Xanthomas are accumulations of cholesterol-rich material found primarily in the skin, tendons, and subcutaneous tissue, but they can occur in various locations throughout the body. Approximately 50% of individuals who develop xanthelasma have either a primary or secondary lipid disorder. 

Primary Lipid Disorders

  • Type IIa and IIb phenotype hyperlipidemias
  • Type IV phenotype hyperlipidemia
  • Low levels of high-density lipoprotein (HDL)

Secondary Lipid Disorders

  • Primary biliary cholangitis (PBC) characterized by the buildup of elevated levels of lipoprotein X, a carrier of substantial cholesterol in the bloodstream
  • Acquired hyperlipoproteinemia resulting from systemic illnesses such as diabetes, hypothyroidism, and nephrotic syndrome
  • Treatment with retinoids and estrogens
  • Sarcoidosis

Epidemiology

The prevalence of xanthelasma palpebrarum is 1.1% in women and 0.3% in men. Although this condition can appear in adults between the ages of 20 and 70, it is most frequently observed between the ages of 35 and 55.[2][3] The most commonly affected area is the medial aspect of the upper lid, followed by the medial aspect of the lower lid, and the lateral canthus. The lesions are usually symmetrical. 

Pathophysiology

Xanthelasmas are the most prevalent type of xanthoma, characterized by yellowish deposits rich in cholesterol that typically develop on the inner portions of the eyelids. These deposits result from the accumulation of lipids within macrophages. The primary mechanism is the compression of capillaries during each blinking cycle, mediated by the orbicularis oculi muscle. With each blinking cycle, the capillaries are squeezed by the surrounding muscle fibers. The endothelial lining tends to get weaker with age, leading to the exudation of plasma in the subcutaneous space of the eyelids. The cholesterol and lipid components are cleared out by the lymphatic system. When the lipid content exceeds the macrophage's ability to regulate lipid balance, it leads to the formation of lipid droplets, resulting in the transformation of the macrophage into a foam cell. Inflammation is believed to play a significant role in this process, as foam cells can develop in response to chronic inflammation associated with conditions such as gastric xanthoma, gastric cancer, and various metabolic, infectious, and autoimmune diseases.

Histopathology

The papillary dermis, epidermis, and subcutaneous fatty layer generally exhibit no changes.[1] In the superficial reticular dermis, there is evidence of a perivascular inflammatory infiltrate consisting of a variety of cells, including both mononucleated and multinucleated foamy histiocytes characterized by lipid-laden cytoplasmic vacuoles.

History and Physical

Evaluating individuals with xanthelasma palpebrarum involves thorough history-taking and a comprehensive physical examination. Patients may describe the lesion as having grown gradually without causing pain. Healthcare providers should inquire about the patient's personal and family history of hyperlipidemia and early ischemic heart disease.[4]
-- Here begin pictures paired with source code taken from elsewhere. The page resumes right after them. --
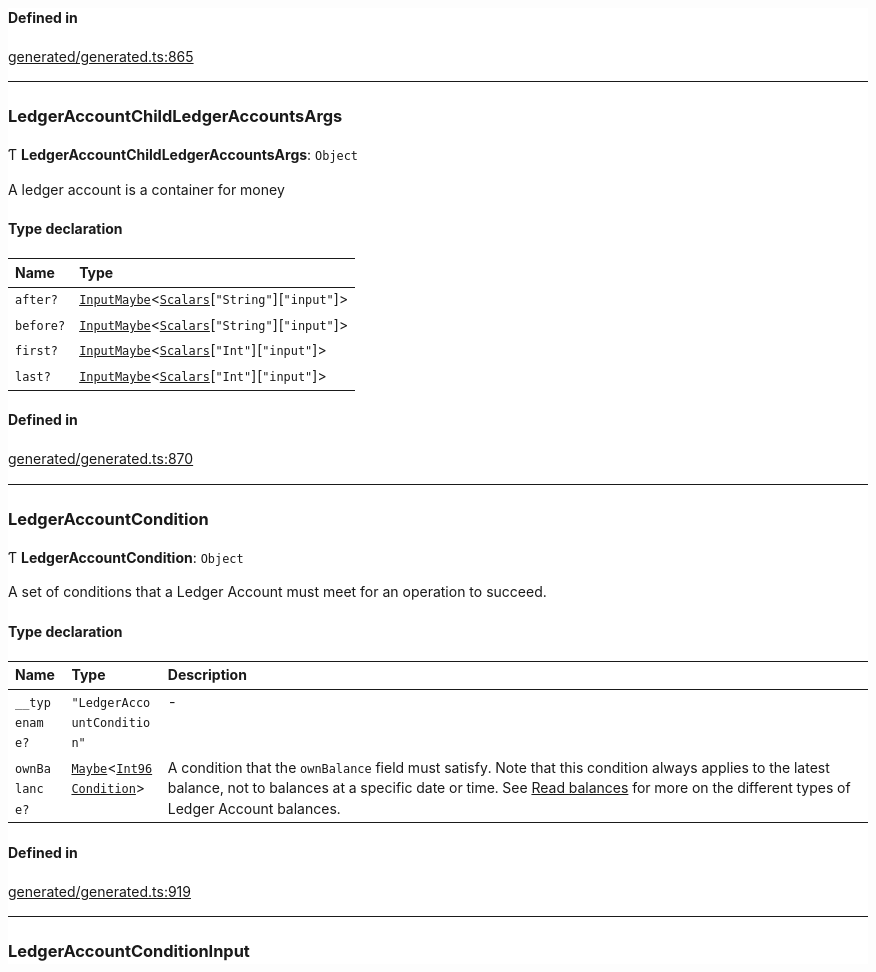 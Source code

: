 #### Defined in

[generated/generated.ts:865](https://github.com/fragment-dev/fragment-node/blob/d9b3e3dab3bfd13099e0fa6fa53b21a517c92a9c/generated/generated.ts#L865)

___

### LedgerAccountChildLedgerAccountsArgs

Ƭ **LedgerAccountChildLedgerAccountsArgs**: `Object`

A ledger account is a container for money

#### Type declaration

| Name | Type |
| :------ | :------ |
| `after?` | [`InputMaybe`](generated_generated.md#inputmaybe)\<[`Scalars`](generated_generated.md#scalars)[``"String"``][``"input"``]\> |
| `before?` | [`InputMaybe`](generated_generated.md#inputmaybe)\<[`Scalars`](generated_generated.md#scalars)[``"String"``][``"input"``]\> |
| `first?` | [`InputMaybe`](generated_generated.md#inputmaybe)\<[`Scalars`](generated_generated.md#scalars)[``"Int"``][``"input"``]\> |
| `last?` | [`InputMaybe`](generated_generated.md#inputmaybe)\<[`Scalars`](generated_generated.md#scalars)[``"Int"``][``"input"``]\> |

#### Defined in

[generated/generated.ts:870](https://github.com/fragment-dev/fragment-node/blob/d9b3e3dab3bfd13099e0fa6fa53b21a517c92a9c/generated/generated.ts#L870)

___

### LedgerAccountCondition

Ƭ **LedgerAccountCondition**: `Object`

A set of conditions that a Ledger Account must meet for an operation to succeed.

#### Type declaration

| Name | Type | Description |
| :------ | :------ | :------ |
| `__typename?` | ``"LedgerAccountCondition"`` | - |
| `ownBalance?` | [`Maybe`](generated_generated.md#maybe)\<[`Int96Condition`](generated_generated.md#int96condition)\> | A condition that the `ownBalance` field must satisfy. Note that this condition always applies to the latest balance, not to balances at a specific date or time. See [Read balances](https://fragment.dev/docs#read-balances) for more on the different types of Ledger Account balances. |

#### Defined in

[generated/generated.ts:919](https://github.com/fragment-dev/fragment-node/blob/d9b3e3dab3bfd13099e0fa6fa53b21a517c92a9c/generated/generated.ts#L919)

___

### LedgerAccountConditionInput
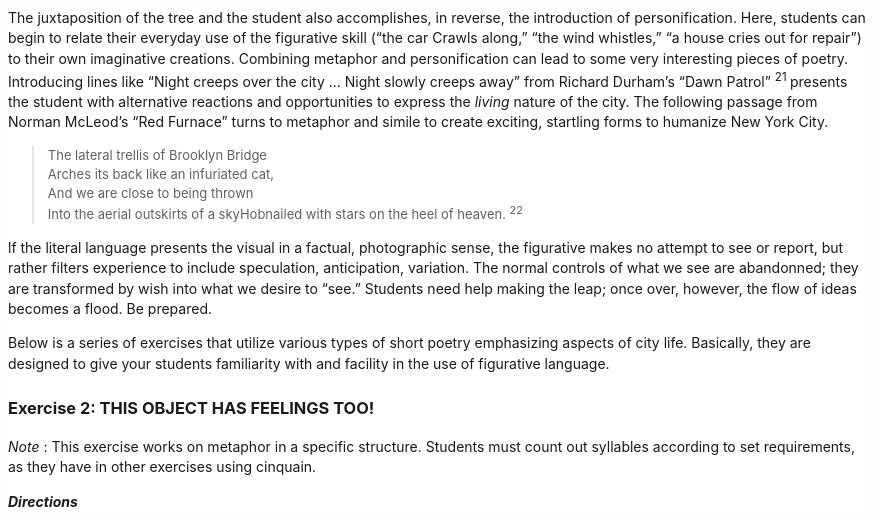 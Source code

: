   The juxtaposition of the tree and the student also accomplishes, in reverse, the introduction of personification. Here, students can begin to relate their everyday use of the figurative skill (“the car Crawls along,” “the wind whistles,” “a house cries out for repair”) to their own imaginative creations. Combining metaphor and personification can lead to some very interesting pieces of poetry. Introducing lines like “Night creeps over the city  ...  Night slowly creeps away” from Richard Durham’s “Dawn Patrol”
  <sup>
   21
  </sup>
  presents the student with alternative reactions and opportunities to express the
  <i>
   living
  </i>
  nature of the city. The following passage from Norman McLeod’s “Red Furnace” turns to metaphor and simile to create exciting, startling forms to humanize New York City.
 </p>
<blockquote>
  <dl>
   <font size="-1">
    <dt>
     The lateral trellis of Brooklyn Bridge
     <dt>
      Arches its back like an infuriated cat,
      <dt>
       And we are close to being thrown
       <dt>
        Into the aerial outskirts of a skyHobnailed with stars on the heel of heaven.
        <sup>
         22
        </sup>
       </dt>
      </dt>
     </dt>
    </dt>
   </font>
  </dl>
 </blockquote>
 lf the literal language presents the visual in a factual, photographic sense, the figurative makes no attempt to see or report, but rather filters experience to include speculation, anticipation, variation. The normal controls of what we see are abandonned; they are transformed by wish into what we desire to “see.” Students need help making the leap; once over, however, the flow of ideas becomes a flood. Be prepared.
 <p>
  Below is a series of exercises that utilize various types of short poetry emphasizing aspects of city life. Basically, they are designed to give your students familiarity with and facility in the use of figurative language.
 </p>
<h3>
  Exercise 2: THIS OBJECT HAS FEELINGS TOO!
 </h3>
 <i>
  Note
 </i>
 : This exercise works on metaphor in a specific structure. Students must count out syllables according to set requirements, as they have in other exercises using cinquain.
<p>
  <b>
   <i>
    <i>
     <b>
      Directions
     </b>
    </i>
   </i> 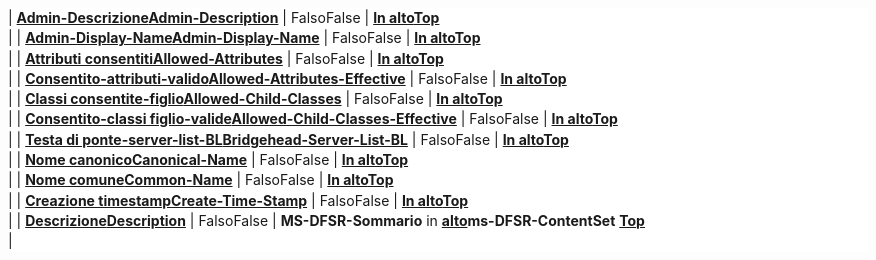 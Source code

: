 | [<span data-ttu-id="866e2-482">**Admin-Descrizione**</span><span class="sxs-lookup"><span data-stu-id="866e2-482">**Admin-Description**</span></span>](a-admindescription.md)                                                 | <span data-ttu-id="866e2-483">Falso</span><span class="sxs-lookup"><span data-stu-id="866e2-483">False</span></span>     | [<span data-ttu-id="866e2-484">**In alto**</span><span class="sxs-lookup"><span data-stu-id="866e2-484">**Top**</span></span>](c-top.md)<br/>                        |
| [<span data-ttu-id="866e2-485">**Admin-Display-Name**</span><span class="sxs-lookup"><span data-stu-id="866e2-485">**Admin-Display-Name**</span></span>](a-admindisplayname.md)                                                | <span data-ttu-id="866e2-486">Falso</span><span class="sxs-lookup"><span data-stu-id="866e2-486">False</span></span>     | [<span data-ttu-id="866e2-487">**In alto**</span><span class="sxs-lookup"><span data-stu-id="866e2-487">**Top**</span></span>](c-top.md)<br/>                        |
| [<span data-ttu-id="866e2-488">**Attributi consentiti**</span><span class="sxs-lookup"><span data-stu-id="866e2-488">**Allowed-Attributes**</span></span>](a-allowedattributes.md)                                               | <span data-ttu-id="866e2-489">Falso</span><span class="sxs-lookup"><span data-stu-id="866e2-489">False</span></span>     | [<span data-ttu-id="866e2-490">**In alto**</span><span class="sxs-lookup"><span data-stu-id="866e2-490">**Top**</span></span>](c-top.md)<br/>                        |
| [<span data-ttu-id="866e2-491">**Consentito-attributi-valido**</span><span class="sxs-lookup"><span data-stu-id="866e2-491">**Allowed-Attributes-Effective**</span></span>](a-allowedattributeseffective.md)                            | <span data-ttu-id="866e2-492">Falso</span><span class="sxs-lookup"><span data-stu-id="866e2-492">False</span></span>     | [<span data-ttu-id="866e2-493">**In alto**</span><span class="sxs-lookup"><span data-stu-id="866e2-493">**Top**</span></span>](c-top.md)<br/>                        |
| [<span data-ttu-id="866e2-494">**Classi consentite-figlio**</span><span class="sxs-lookup"><span data-stu-id="866e2-494">**Allowed-Child-Classes**</span></span>](a-allowedchildclasses.md)                                          | <span data-ttu-id="866e2-495">Falso</span><span class="sxs-lookup"><span data-stu-id="866e2-495">False</span></span>     | [<span data-ttu-id="866e2-496">**In alto**</span><span class="sxs-lookup"><span data-stu-id="866e2-496">**Top**</span></span>](c-top.md)<br/>                        |
| [<span data-ttu-id="866e2-497">**Consentito-classi figlio-valide**</span><span class="sxs-lookup"><span data-stu-id="866e2-497">**Allowed-Child-Classes-Effective**</span></span>](a-allowedchildclasseseffective.md)                       | <span data-ttu-id="866e2-498">Falso</span><span class="sxs-lookup"><span data-stu-id="866e2-498">False</span></span>     | [<span data-ttu-id="866e2-499">**In alto**</span><span class="sxs-lookup"><span data-stu-id="866e2-499">**Top**</span></span>](c-top.md)<br/>                        |
| [<span data-ttu-id="866e2-500">**Testa di ponte-server-list-BL**</span><span class="sxs-lookup"><span data-stu-id="866e2-500">**Bridgehead-Server-List-BL**</span></span>](a-bridgeheadserverlistbl.md)                                   | <span data-ttu-id="866e2-501">Falso</span><span class="sxs-lookup"><span data-stu-id="866e2-501">False</span></span>     | [<span data-ttu-id="866e2-502">**In alto**</span><span class="sxs-lookup"><span data-stu-id="866e2-502">**Top**</span></span>](c-top.md)<br/>                        |
| [<span data-ttu-id="866e2-503">**Nome canonico**</span><span class="sxs-lookup"><span data-stu-id="866e2-503">**Canonical-Name**</span></span>](a-canonicalname.md)                                                       | <span data-ttu-id="866e2-504">Falso</span><span class="sxs-lookup"><span data-stu-id="866e2-504">False</span></span>     | [<span data-ttu-id="866e2-505">**In alto**</span><span class="sxs-lookup"><span data-stu-id="866e2-505">**Top**</span></span>](c-top.md)<br/>                        |
| [<span data-ttu-id="866e2-506">**Nome comune**</span><span class="sxs-lookup"><span data-stu-id="866e2-506">**Common-Name**</span></span>](a-cn.md)                                                                     | <span data-ttu-id="866e2-507">Falso</span><span class="sxs-lookup"><span data-stu-id="866e2-507">False</span></span>     | [<span data-ttu-id="866e2-508">**In alto**</span><span class="sxs-lookup"><span data-stu-id="866e2-508">**Top**</span></span>](c-top.md)<br/>                        |
| [<span data-ttu-id="866e2-509">**Creazione timestamp**</span><span class="sxs-lookup"><span data-stu-id="866e2-509">**Create-Time-Stamp**</span></span>](a-createtimestamp.md)                                                  | <span data-ttu-id="866e2-510">Falso</span><span class="sxs-lookup"><span data-stu-id="866e2-510">False</span></span>     | [<span data-ttu-id="866e2-511">**In alto**</span><span class="sxs-lookup"><span data-stu-id="866e2-511">**Top**</span></span>](c-top.md)<br/>                        |
| [<span data-ttu-id="866e2-512">**Descrizione**</span><span class="sxs-lookup"><span data-stu-id="866e2-512">**Description**</span></span>](a-description.md)                                                            | <span data-ttu-id="866e2-513">Falso</span><span class="sxs-lookup"><span data-stu-id="866e2-513">False</span></span>     | <span data-ttu-id="866e2-514">**MS-DFSR-Sommario** in [ **alto**](c-top.md)</span><span class="sxs-lookup"><span data-stu-id="866e2-514">**ms-DFSR-ContentSet** [**Top**](c-top.md)</span></span><br/> |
Upon examination, the lesions appear as soft, yellowish papules or plaques situated primarily along the medial canthus of the upper lid and, occasionally, the lower lid. These lesions typically have a solid or firm texture upon palpation and often display symmetry, with multiple lesions more prevalent than solitary ones.[5] However, it is noteworthy that applying pressure to the lesion will not result in the expression of lipid-like material.  

Evaluation

Most individuals with xanthelasma have underlying lipid disorders, so conducting a serum lipid profile is advisable. In addition, considering a liver panel, thyroid function test, and fasting blood glucose assessment may also be warranted. In situations involving patients with diabetes, assessing the glycosylated hemoglobin level can provide valuable insights into blood sugar control over the past 3 months. Elevated cholesterol and triglyceride levels and reduced HDL levels are frequently observed in patients. Patients should adhere to 12-hour fasting before the blood draw to ensure precise lipid profile measurements.

Xanthelasma is evaluated radiologically using ultrasound biomicroscopy. The depth of involvement and echotexture are essential in deciding the appropriate management strategy. Xanthelasma is graded as follows:[6]

  • Grade 1: Lesion on the upper lid only
  • Grade 2: Lesion along the upper lid + medial canthus area
  • Grade 3: Lesion on the medial aspect of upper and lower lids 
  • Garde 4: Diffuse lesions involving medial and lateral aspects of upper and lower eyelids

Treatment / Management

Treating xanthelasma entails lifestyle modifications and lipid-lowering medications. However, it is noteworthy that once xanthelasma has developed, these interventions may have a limited impact on the cosmetic appearance. Xanthelasma does not typically resolve on its own and tends to remain stable or may even increase in size. The primary reason individuals seek medical attention is often related to cosmetic concerns.[7][8] If the lesions become a cosmetic concern, potential treatment options include surgical excision, laser therapy, cryotherapy, cautery, or TCA removal.[9] Moreover, it is important to know that recurrence is common. (B2)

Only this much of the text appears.